The purpose of this Privacy Statement is to advise users of our services about our collection, use and disclosure policies relating to personal information displayed within this product. It is not intended to serve as a legally binding warranty or representation. Specific warranties and representations relating data protection, security and use are set detailed within our customer contracts.This statement covers the following items:
When we collect personally identifiable information and uses
Why we collect information.
Accessing, modifying, updating or deleting your personal information.
How to Contact Sabs Travel Technology.
1. Information Collection and Uses
Sabs Travel Technology hosts and runs its SABS Corporate product and related data and provide access to this data to assigned internal employees, contractors and end users for their business needs. In this respect Sabs Travel Technology is a Data Processor for the Travel Management Company, and a Sub-Processor for the end user company. Becoming an authorised user enables you to both make travel arrangements and to review your personal information, held within the system. Personal user information is needed to make and confirm travel bookings and this data is stored in a user Profile in a database stored at one of our data centres. This information is either gathered from the end users, the Travel Management Company or via other departments such as the HR department of the end users company.

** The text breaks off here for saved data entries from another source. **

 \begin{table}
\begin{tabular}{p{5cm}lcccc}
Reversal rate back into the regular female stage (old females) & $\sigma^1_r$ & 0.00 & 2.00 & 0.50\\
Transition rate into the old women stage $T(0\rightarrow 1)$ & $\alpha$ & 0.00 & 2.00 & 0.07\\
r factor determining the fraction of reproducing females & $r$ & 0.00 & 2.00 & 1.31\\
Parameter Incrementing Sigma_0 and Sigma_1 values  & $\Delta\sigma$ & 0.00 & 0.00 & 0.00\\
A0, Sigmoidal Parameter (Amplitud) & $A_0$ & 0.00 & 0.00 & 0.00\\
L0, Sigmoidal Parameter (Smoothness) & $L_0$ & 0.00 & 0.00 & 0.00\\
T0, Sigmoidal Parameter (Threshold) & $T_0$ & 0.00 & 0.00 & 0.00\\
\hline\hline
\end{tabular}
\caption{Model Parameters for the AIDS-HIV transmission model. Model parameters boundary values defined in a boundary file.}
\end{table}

1.2 Where your information goes
We communicate appropriate personal data to travel providers and booking hubs. Obviously for foreign travel some of this information must go abroad, some of it to outside the European Economic Area (EEA). In particular we are contracted with the Travel Management Companies to use Sabre’s Global Distribution System based in the United States.

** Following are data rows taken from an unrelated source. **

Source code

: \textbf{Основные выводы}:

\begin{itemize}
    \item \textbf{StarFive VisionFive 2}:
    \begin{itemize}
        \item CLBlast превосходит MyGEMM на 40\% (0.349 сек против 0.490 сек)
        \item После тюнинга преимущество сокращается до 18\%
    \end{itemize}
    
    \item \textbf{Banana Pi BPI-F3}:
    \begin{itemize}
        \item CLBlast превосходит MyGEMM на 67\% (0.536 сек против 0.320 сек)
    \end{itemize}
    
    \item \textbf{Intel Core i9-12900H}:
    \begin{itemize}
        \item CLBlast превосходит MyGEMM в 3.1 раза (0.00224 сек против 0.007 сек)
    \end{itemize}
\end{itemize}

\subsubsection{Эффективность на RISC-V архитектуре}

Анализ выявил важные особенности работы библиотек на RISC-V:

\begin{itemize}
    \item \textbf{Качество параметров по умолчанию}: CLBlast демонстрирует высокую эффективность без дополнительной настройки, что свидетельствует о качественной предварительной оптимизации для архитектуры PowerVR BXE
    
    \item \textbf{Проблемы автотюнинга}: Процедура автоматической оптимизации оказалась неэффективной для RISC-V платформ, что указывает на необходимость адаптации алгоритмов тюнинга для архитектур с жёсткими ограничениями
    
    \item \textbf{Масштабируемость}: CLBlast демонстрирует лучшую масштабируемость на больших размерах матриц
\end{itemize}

1.3 How long we keep your data
As a Data Processor, Sabs Travel Technology does not decide the retention period for your data, this is determined by the end user company as the Data Controller. Please contact your employer for details of their retention policy.

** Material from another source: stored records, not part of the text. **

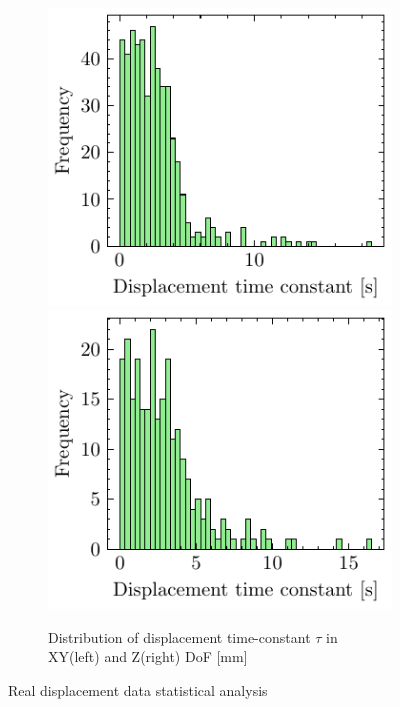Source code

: \begin{figure}
    \begin{subfigure}{\linewidth}
    \includegraphics[width=.5\linewidth]{images/fig_chapter4/data_dist/5.pdf}\hfill
    \includegraphics[width=.5\linewidth]{images/fig_chapter4/data_dist/6.pdf}
    \caption{Distribution of displacement time-constant $ \tau $ in XY(left) and Z(right) DoF [mm]}
    \end{subfigure}
\caption{Real displacement data statistical analysis}
\label{fig:dist_disp}
\end{figure}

2. Why we collect personal information
Profile data is needed in order to book travel reservation within the host systems including, but not exclusively, GDS, Hotel Reservation Systems, Rail Reservation Systems, Taxi Reservation systems. The Travel Management Company must already have accounts setup with these suppliers in order for Personal Information to be supplied to them during the bookings process. We may collect and use booking information data for billing and internal reporting purposes, and to provide information to our clients to assist them in managing their travellers’ booking activities. Our legal justification for processing this data is “Performance of Contract”.
We agree in all of our customer contracts not to sell, share or otherwise disclose such data to third parties except as necessary to provide our services. We retain the option to disclose aggregate data regarding some or all of our customers, for example for marketing purposes, but will not use personal data or specific traveller or company information without prior agreement.
Your legal rights are as laid out in Chapter III of the General Data Protection Regulation (GDPR). You have the right of access to any and all of your data, the right to have it corrected or erased (the “Right To Be Forgotten”), the right to stop most processing or block it altogether in most circumstances, and finally the right to take away or download a copy.
We and our clients have the ability to include hyperlinks to third party web sites that are not operated by Sabs Travel Technology but we do not accept responsibility for these sites nor do we necessarily endorse them.
SABS Corporate has undergone and continues to undergo a number of security checks and processes which include a review of system architecture by external, independent experts and high-level penetration testing by said independent experts. The system is run from secure, approved data centres and is load balanced across multiple sites. In addition all staff with access to data have been security checked and vetted and cleared, using standard UK Security vetting services from the Disclosure and Barring Service
4. Accessing, modifying, updating or deleting your personal information
You have the right to access your personal data and to modify or delete it if you find inaccuracies, or wish to make amendments within the limitations of the data accessible to either the end users or the Travel Management Company.